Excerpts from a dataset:
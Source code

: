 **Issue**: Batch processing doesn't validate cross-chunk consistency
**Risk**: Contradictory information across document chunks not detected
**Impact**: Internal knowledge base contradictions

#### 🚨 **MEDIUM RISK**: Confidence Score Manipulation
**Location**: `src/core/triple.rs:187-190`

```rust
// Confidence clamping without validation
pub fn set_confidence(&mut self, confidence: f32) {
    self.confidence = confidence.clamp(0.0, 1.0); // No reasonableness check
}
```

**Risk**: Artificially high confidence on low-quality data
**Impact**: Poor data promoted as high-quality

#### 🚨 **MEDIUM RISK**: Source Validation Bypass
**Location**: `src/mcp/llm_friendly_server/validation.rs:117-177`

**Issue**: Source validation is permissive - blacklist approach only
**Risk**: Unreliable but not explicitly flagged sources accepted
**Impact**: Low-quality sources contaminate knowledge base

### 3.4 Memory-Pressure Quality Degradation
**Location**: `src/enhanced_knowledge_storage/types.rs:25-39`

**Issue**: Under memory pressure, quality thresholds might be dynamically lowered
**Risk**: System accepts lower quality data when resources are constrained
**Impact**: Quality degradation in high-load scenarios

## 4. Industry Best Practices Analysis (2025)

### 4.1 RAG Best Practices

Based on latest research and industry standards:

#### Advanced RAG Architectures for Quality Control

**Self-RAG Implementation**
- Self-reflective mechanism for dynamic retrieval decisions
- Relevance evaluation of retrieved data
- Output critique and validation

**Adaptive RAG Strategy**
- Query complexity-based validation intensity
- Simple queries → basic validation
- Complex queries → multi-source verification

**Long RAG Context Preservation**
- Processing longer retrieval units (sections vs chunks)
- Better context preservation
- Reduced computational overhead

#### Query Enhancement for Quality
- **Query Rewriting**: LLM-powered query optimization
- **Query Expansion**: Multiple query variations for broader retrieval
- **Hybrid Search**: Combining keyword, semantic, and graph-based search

**TASK BRIEF:**
In the data above, find the line that contains "### 3.4 Memory-Pressure Quality Degradation", then reproduce exactly every line from the first line through that line.

**SOLUTION FOR THIS EXERCISE:**
Source code

: **Issue**: Batch processing doesn't validate cross-chunk consistency
**Risk**: Contradictory information across document chunks not detected
**Impact**: Internal knowledge base contradictions

#### 🚨 **MEDIUM RISK**: Confidence Score Manipulation
**Location**: `src/core/triple.rs:187-190`

```rust
// Confidence clamping without validation
pub fn set_confidence(&mut self, confidence: f32) {
    self.confidence = confidence.clamp(0.0, 1.0); // No reasonableness check
}
```

**Risk**: Artificially high confidence on low-quality data
**Impact**: Poor data promoted as high-quality

#### 🚨 **MEDIUM RISK**: Source Validation Bypass
**Location**: `src/mcp/llm_friendly_server/validation.rs:117-177`

**Issue**: Source validation is permissive - blacklist approach only
**Risk**: Unreliable but not explicitly flagged sources accepted
**Impact**: Low-quality sources contaminate knowledge base

### 3.4 Memory-Pressure Quality Degradation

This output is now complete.